Input Block Start

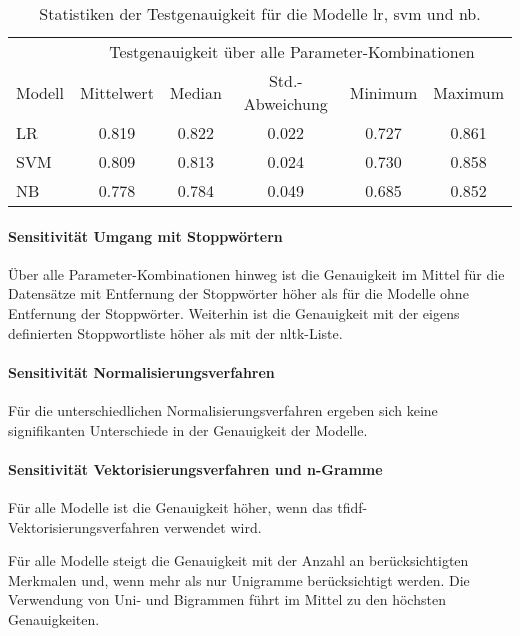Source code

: \begin{table}
    \center
    \begin{tabular}{lccccc}
        \toprule
        & \multicolumn{5}{c}{Testgenauigkeit über alle Parameter-Kombinationen} \\
        Modell             & Mittelwert & Median & Std.-Abweichung & Minimum & Maximum \\
        \midrule
        LR                 & 0.819      & 0.822  & 0.022           & 0.727   & 0.861 \\
        SVM                & 0.809      & 0.813  & 0.024           & 0.730   & 0.858 \\
        NB                 & 0.778      & 0.784  & 0.049           & 0.685   & 0.852 \\
        \bottomrule
    \end{tabular}
    \caption{Statistiken der Testgenauigkeit für die Modelle \gls{lr}, \gls{svm} und \gls{nb}.}
    \label{tab:stats-per-model}
\end{table}

\paragraph{Sensitivität Umgang mit Stoppwörtern}

Über alle Parameter-Kombinationen hinweg ist die Genauigkeit im Mittel für die Datensätze mit Entfernung der Stoppwörter höher als für die Modelle ohne Entfernung der Stoppwörter.
Weiterhin ist die Genauigkeit mit der eigens definierten Stoppwortliste höher als mit der \gls{nltk}-Liste.

\paragraph{Sensitivität Normalisierungsverfahren}

Für die unterschiedlichen Normalisierungsverfahren ergeben sich keine signifikanten Unterschiede in der Genauigkeit der Modelle.

\paragraph{Sensitivität Vektorisierungsverfahren und n-Gramme}

Für alle Modelle ist die Genauigkeit höher, wenn das \gls{tfidf}-Vektorisierungsverfahren verwendet wird.

Für alle Modelle steigt die Genauigkeit mit der Anzahl an berücksichtigten Merkmalen und, wenn mehr als nur Unigramme berücksichtigt werden.
Die Verwendung von Uni- und Bigrammen führt im Mittel zu den höchsten Genauigkeiten.

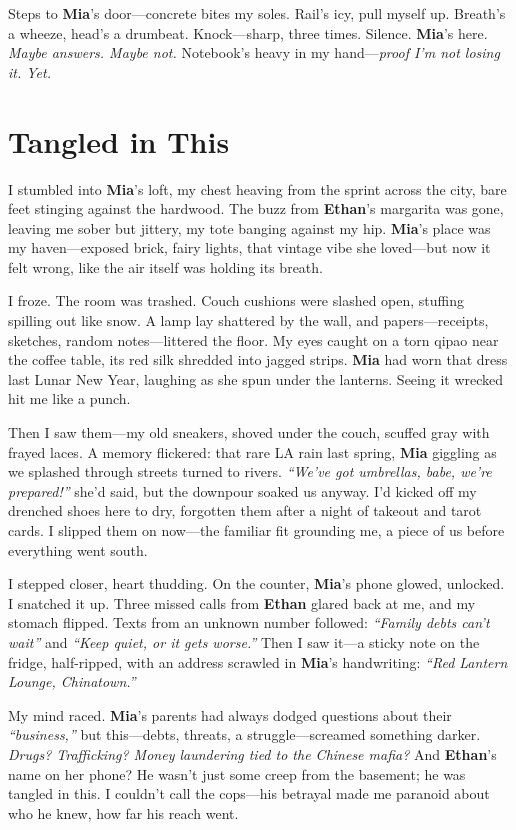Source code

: \documentclass{article}
\begin{document}
Steps to \textbf{Mia}’s door—concrete bites my soles. Rail’s icy, pull myself up. Breath’s a wheeze, head’s a drumbeat. Knock—sharp, three times. Silence. \textbf{Mia}’s here. \textit{Maybe answers. Maybe not.} Notebook’s heavy in my hand—\textit{proof I’m not losing it. Yet.}

\section*{Tangled in This}

I stumbled into \textbf{Mia}’s loft, my chest heaving from the sprint across the city, bare feet stinging against the hardwood. The buzz from \textbf{Ethan}’s margarita was gone, leaving me sober but jittery, my tote banging against my hip. \textbf{Mia}’s place was my haven—exposed brick, fairy lights, that vintage vibe she loved—but now it felt wrong, like the air itself was holding its breath.

I froze. The room was trashed. Couch cushions were slashed open, stuffing spilling out like snow. A lamp lay shattered by the wall, and papers—receipts, sketches, random notes—littered the floor. My eyes caught on a torn qipao near the coffee table, its red silk shredded into jagged strips. \textbf{Mia} had worn that dress last Lunar New Year, laughing as she spun under the lanterns. Seeing it wrecked hit me like a punch.

Then I saw them—my old sneakers, shoved under the couch, scuffed gray with frayed laces. A memory flickered: that rare LA rain last spring, \textbf{Mia} giggling as we splashed through streets turned to rivers. \textit{“We’ve got umbrellas, babe, we’re prepared!”} she’d said, but the downpour soaked us anyway. I’d kicked off my drenched shoes here to dry, forgotten them after a night of takeout and tarot cards. I slipped them on now—the familiar fit grounding me, a piece of us before everything went south.

I stepped closer, heart thudding. On the counter, \textbf{Mia}’s phone glowed, unlocked. I snatched it up. Three missed calls from \textbf{Ethan} glared back at me, and my stomach flipped. Texts from an unknown number followed: \textit{“Family debts can’t wait”} and \textit{“Keep quiet, or it gets worse.”} Then I saw it—a sticky note on the fridge, half-ripped, with an address scrawled in \textbf{Mia}’s handwriting: \textit{“Red Lantern Lounge, Chinatown.”}

My mind raced. \textbf{Mia}’s parents had always dodged questions about their \textit{“business,”} but this—debts, threats, a struggle—screamed something darker. \textit{Drugs? Trafficking? Money laundering tied to the Chinese mafia?} And \textbf{Ethan}’s name on her phone? He wasn’t just some creep from the basement; he was tangled in this. I couldn’t call the cops—his betrayal made me paranoid about who he knew, how far his reach went.
\end{document}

Input Block End

§ Your task
Reproduce the listing exactly, but keep its images out of the copy.

§ Result
Source code

: \begin{table}
    \center
    \begin{tabular}{lccccc}
        \toprule
        & \multicolumn{5}{c}{Testgenauigkeit über alle Parameter-Kombinationen} \\
        Modell             & Mittelwert & Median & Std.-Abweichung & Minimum & Maximum \\
        \midrule
        LR                 & 0.819      & 0.822  & 0.022           & 0.727   & 0.861 \\
        SVM                & 0.809      & 0.813  & 0.024           & 0.730   & 0.858 \\
        NB                 & 0.778      & 0.784  & 0.049           & 0.685   & 0.852 \\
        \bottomrule
    \end{tabular}
    \caption{Statistiken der Testgenauigkeit für die Modelle \gls{lr}, \gls{svm} und \gls{nb}.}
    \label{tab:stats-per-model}
\end{table}

\paragraph{Sensitivität Umgang mit Stoppwörtern}

Über alle Parameter-Kombinationen hinweg ist die Genauigkeit im Mittel für die Datensätze mit Entfernung der Stoppwörter höher als für die Modelle ohne Entfernung der Stoppwörter.
Weiterhin ist die Genauigkeit mit der eigens definierten Stoppwortliste höher als mit der \gls{nltk}-Liste.

\paragraph{Sensitivität Normalisierungsverfahren}

Für die unterschiedlichen Normalisierungsverfahren ergeben sich keine signifikanten Unterschiede in der Genauigkeit der Modelle.

\paragraph{Sensitivität Vektorisierungsverfahren und n-Gramme}

Für alle Modelle ist die Genauigkeit höher, wenn das \gls{tfidf}-Vektorisierungsverfahren verwendet wird.

Für alle Modelle steigt die Genauigkeit mit der Anzahl an berücksichtigten Merkmalen und, wenn mehr als nur Unigramme berücksichtigt werden.
Die Verwendung von Uni- und Bigrammen führt im Mittel zu den höchsten Genauigkeiten.

Source code

: \documentclass{article}
\begin{document}
Steps to \textbf{Mia}’s door—concrete bites my soles. Rail’s icy, pull myself up. Breath’s a wheeze, head’s a drumbeat. Knock—sharp, three times. Silence. \textbf{Mia}’s here. \textit{Maybe answers. Maybe not.} Notebook’s heavy in my hand—\textit{proof I’m not losing it. Yet.}

\section*{Tangled in This}

I stumbled into \textbf{Mia}’s loft, my chest heaving from the sprint across the city, bare feet stinging against the hardwood. The buzz from \textbf{Ethan}’s margarita was gone, leaving me sober but jittery, my tote banging against my hip. \textbf{Mia}’s place was my haven—exposed brick, fairy lights, that vintage vibe she loved—but now it felt wrong, like the air itself was holding its breath.

I froze. The room was trashed. Couch cushions were slashed open, stuffing spilling out like snow. A lamp lay shattered by the wall, and papers—receipts, sketches, random notes—littered the floor. My eyes caught on a torn qipao near the coffee table, its red silk shredded into jagged strips. \textbf{Mia} had worn that dress last Lunar New Year, laughing as she spun under the lanterns. Seeing it wrecked hit me like a punch.

Then I saw them—my old sneakers, shoved under the couch, scuffed gray with frayed laces. A memory flickered: that rare LA rain last spring, \textbf{Mia} giggling as we splashed through streets turned to rivers. \textit{“We’ve got umbrellas, babe, we’re prepared!”} she’d said, but the downpour soaked us anyway. I’d kicked off my drenched shoes here to dry, forgotten them after a night of takeout and tarot cards. I slipped them on now—the familiar fit grounding me, a piece of us before everything went south.

I stepped closer, heart thudding. On the counter, \textbf{Mia}’s phone glowed, unlocked. I snatched it up. Three missed calls from \textbf{Ethan} glared back at me, and my stomach flipped. Texts from an unknown number followed: \textit{“Family debts can’t wait”} and \textit{“Keep quiet, or it gets worse.”} Then I saw it—a sticky note on the fridge, half-ripped, with an address scrawled in \textbf{Mia}’s handwriting: \textit{“Red Lantern Lounge, Chinatown.”}

My mind raced. \textbf{Mia}’s parents had always dodged questions about their \textit{“business,”} but this—debts, threats, a struggle—screamed something darker. \textit{Drugs? Trafficking? Money laundering tied to the Chinese mafia?} And \textbf{Ethan}’s name on her phone? He wasn’t just some creep from the basement; he was tangled in this. I couldn’t call the cops—his betrayal made me paranoid about who he knew, how far his reach went.
\end{document}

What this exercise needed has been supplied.